We are in the midst of a new revolution in biology enabled by the fields of Genomics and Systems Biology, whose goals are to achieve a comprehensive understanding of the information encoded in the genetic material of organisms and how it directs the organization and function of living systems enabled by analysis through integrative experimental and computational modeling approaches.
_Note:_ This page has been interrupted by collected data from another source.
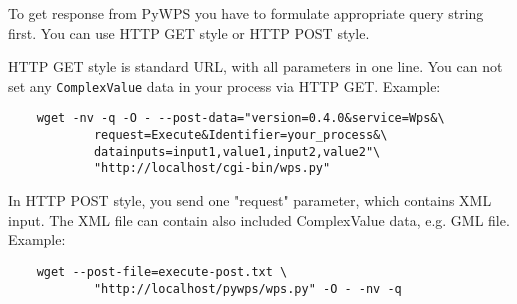 \documentclass[a4paper,11pt]{article}
\begin{document}
    To get response from PyWPS you have to formulate appropriate query string first. You can use HTTP GET style or HTTP POST style.
     
     
    HTTP GET style is standard URL, with all parameters in one line. You can not set any \texttt{ComplexValue} data in your process via HTTP GET. Example:
     
    \begin{verbatim}
    wget -nv -q -O - --post-data="version=0.4.0&service=Wps&\
            request=Execute&Identifier=your_process&\
            datainputs=input1,value1,input2,value2"\
            "http://localhost/cgi-bin/wps.py"
    \end{verbatim}
     
    In HTTP POST style, you send one "request" parameter, which contains XML input. The XML file can contain also included ComplexValue data, e.g. GML file. Example:
     
    \begin{verbatim}
    wget --post-file=execute-post.txt \
            "http://localhost/pywps/wps.py" -O - -nv -q
    \end{verbatim}
     
\end{document}
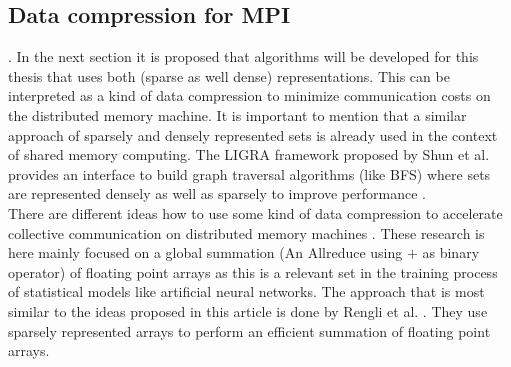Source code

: \documentclass[a4paper,%
	12pt,%
	DIV14,
	headsepline,%
	headings=normal,
]{scrartcl}
\theoremstyle{definition}
\theoremstyle{remark}
\begin{document}
\subsection{Data compression for MPI}.
In the next section it is proposed that algorithms will be developed for this thesis that uses both (sparse as well dense) representations. This can be interpreted as a kind of data compression to minimize communication costs on the distributed memory machine. It is important to mention that a similar approach of sparsely and densely represented sets is already used in the context of shared memory computing. The LIGRA framework proposed by Shun et al. provides an interface to build graph traversal  algorithms (like BFS) where sets are represented densely as well as sparsely to improve performance \cite{Ligra}.\\
There are different ideas how to use some kind of data compression to accelerate collective communication on distributed memory machines \cite{compOnlinePipelining, compCountSketchAllreduce, compQuantizationAndSparseAllred}. These research is here mainly focused on a global summation (An Allreduce using $+$ as binary operator) of floating point arrays as this is a relevant set in the training process of statistical models like artificial neural networks. The approach that is most similar to the ideas proposed in this article is done by Rengli et al. \cite{compSparseDense}. They use sparsely represented arrays to perform an efficient summation of floating point arrays.
\end{document}
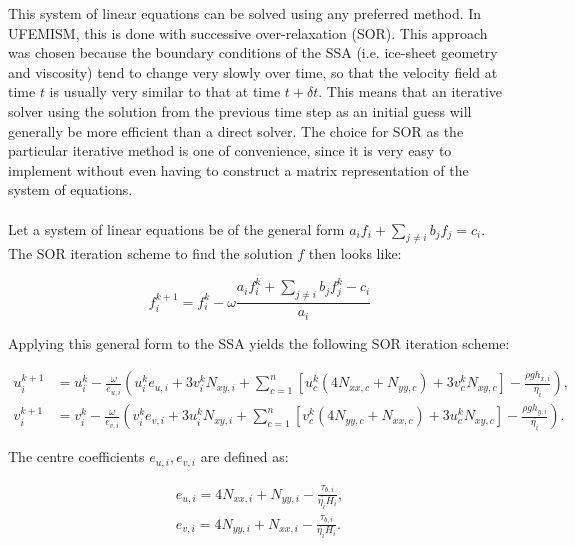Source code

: \documentclass{article}
\begin{document}
This system of linear equations can be solved using any preferred method. In UFEMISM, this is done with successive over-relaxation (SOR). This approach was chosen because the boundary conditions of the SSA (i.e. ice-sheet geometry and viscosity) tend to change very slowly over time, so that the velocity field at time $t$ is usually very similar to that at time $t+\delta t$. This means that an iterative solver using the solution from the previous time step as an initial guess will generally be more efficient than a direct solver. The choice for SOR as the particular iterative method is one of convenience, since it is very easy to implement without even having to construct a matrix representation of the system of equations.\\
\\
Let a system of linear equations be of the general form $ a_i f_i + \sum_{j \neq i} b_j f_j = c_i$. The SOR iteration scheme to find the solution $f$ then looks like:

\begin{equation}
f_i^{k+1} = f_i^k - \omega \frac{a_i f_i^k + \sum_{j \neq i} b_j f_j^k - c_i}{a_i}
\end{equation}

Applying this general form to the SSA yields the following SOR iteration scheme:

\begin{align}
u_i^{k+1} &= u_i^k - \frac{\omega}{e_{u,i}} \left( u_i^k e_{u,i} + 3 v_i^k N_{xy,i} +
\sum_{c=1}^n \left[ u_c^k \left( 4 N_{xx,c} + N_{yy,c} \right) + 3 v_c^k N_{xy,c} \right] - \frac{\rho g h_{x,i}}{\overline{\eta_i}} \right), \\
v_i^{k+1} &= v_i^k - \frac{\omega}{e_{v,i}} \left( v_i^k e_{v,i} + 3 u_i^k N_{xy,i} +
\sum_{c=1}^n \left[ v_c^k \left( 4 N_{yy,c} + N_{xx,c} \right) + 3 u_c^k N_{xy,c} \right] - \frac{\rho g h_{y,i}}{\overline{\eta_i}} \right).
\end{align}

The centre coefficients $e_{u,i}, e_{v,i}$ are defined as:

\begin{align}
e_{u,i} = 4 N_{xx,i} + N_{yy,i} - \frac{\tau_{b,i}}{\overline{\eta_i} H_i}, \\
e_{v,i} = 4 N_{yy,i} + N_{xx,i} - \frac{\tau_{b,i}}{\overline{\eta_i} H_i}.
\end{align}
\end{document}
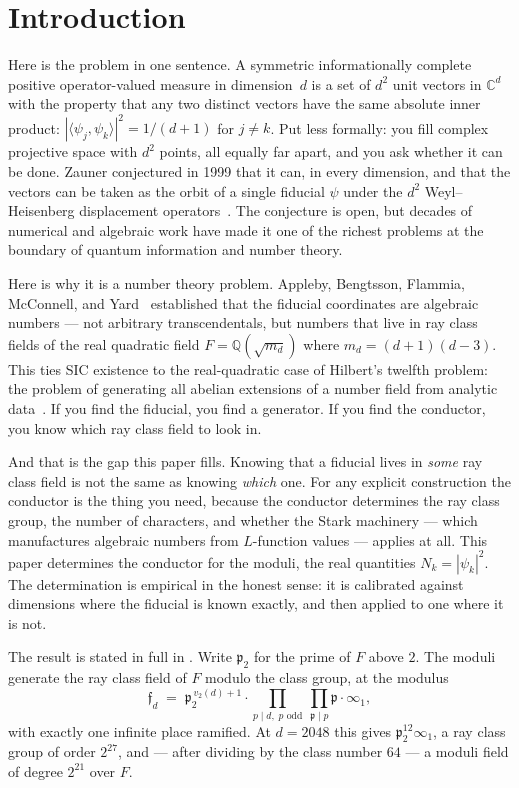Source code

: \documentclass[12pt,a4paper]{article}
\newcommand{\Fd}{F}
\newcommand{\md}{m_d}
\newcommand{\pt}{\mathfrak{p}_2}
\begin{document}
\section{Introduction}
\label{sec:intro}

Here is the problem in one sentence. A symmetric informationally complete positive operator-valued measure in dimension~$d$ is a set of $d^2$ unit vectors in $\mathbb{C}^d$ with the property that any two distinct vectors have the same absolute inner product: $|\langle\psi_j,\psi_k\rangle|^2 = 1/(d+1)$ for $j \neq k$. Put less formally: you fill complex projective space with $d^2$ points, all equally far apart, and you ask whether it can be done. Zauner conjectured in 1999 that it can, in every dimension, and that the vectors can be taken as the orbit of a single fiducial $\psi$ under the $d^2$ Weyl--Heisenberg displacement operators~\cite{Zauner1999}. The conjecture is open, but decades of numerical and algebraic work have made it one of the richest problems at the boundary of quantum information and number theory.

Here is why it is a number theory problem. Appleby, Bengtsson, Flammia, McConnell, and Yard~\cite{Appleby2013,Appleby2017,AFMY2020} established that the fiducial coordinates are algebraic numbers — not arbitrary transcendentals, but numbers that live in ray class fields of the real quadratic field $\Fd = \mathbb{Q}(\sqrt{\md})$ where $\md = (d+1)(d-3)$. This ties SIC existence to the real-quadratic case of Hilbert's twelfth problem: the problem of generating all abelian extensions of a number field from analytic data~\cite{StarkHilbert12}. If you find the fiducial, you find a generator. If you find the conductor, you know which ray class field to look in.

And that is the gap this paper fills. Knowing that a fiducial lives in \emph{some} ray class field is not the same as knowing \emph{which} one. For any explicit construction the conductor is the thing you need, because the conductor determines the ray class group, the number of characters, and whether the Stark machinery — which manufactures algebraic numbers from $L$-function values — applies at all. This paper determines the conductor for the moduli, the real quantities $N_k = |\psi_k|^2$. The determination is empirical in the honest sense: it is calibrated against dimensions where the fiducial is known exactly, and then applied to one where it is not.

The result is stated in full in . Write $\pt$ for the prime of $\Fd$ above $2$. The moduli generate the ray class field of $\Fd$ modulo the class group, at the modulus
\[
\mathfrak{f}_d \;=\; \pt^{\,v_2(d)+1} \cdot \prod_{p \mid d,\; p \text{ odd}}
\ \prod_{\mathfrak{p} \mid p} \mathfrak{p} \cdot \infty_1,
\]
with exactly one infinite place ramified. At $d=2048$ this gives $\pt^{12}\infty_1$, a ray class group of order $2^{27}$, and — after dividing by the class number $64$ — a moduli field of degree $2^{21}$ over $\Fd$.
\end{document}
Genomics and Systems Biology are rapidly emerging fields, in which sub-disciplines are only beginning to be defined. Genomic science is founded in the analysis of genomic sequences and their molecular products. Starting from the complete genomic sequences of one or more species, functional and evolutionary genomics studies use high-throughput experimental and integrative computational approaches -- such as large-scale RNA and protein expression profiling, forward and reverse genetics, and cross-species comparisons -- to define the functions of genes and the structures of genetic networks, and how these change during development, in disease, and between organisms. Systems Biology approaches integrate different types of genome-scale data to develop predictive models for gene networks that can be used to derive testable hypotheses about the emergent properties, functions, and dynamics of organismal systems.
Faculty apply all of these approaches to investigate the structure, function, and evolution of biological networks in a broad range of experimental systems spanning bacteria, invertebrates, vertebrates, mammals, and plants.
Faculty and Research in Genomics and Systems Biology is conducted at the Center for Genomics and Systems Biology, which houses the research labs and core facilities. The Center also sponsors educational activities and events such as seminars and courses in Genomics and Systems Biology.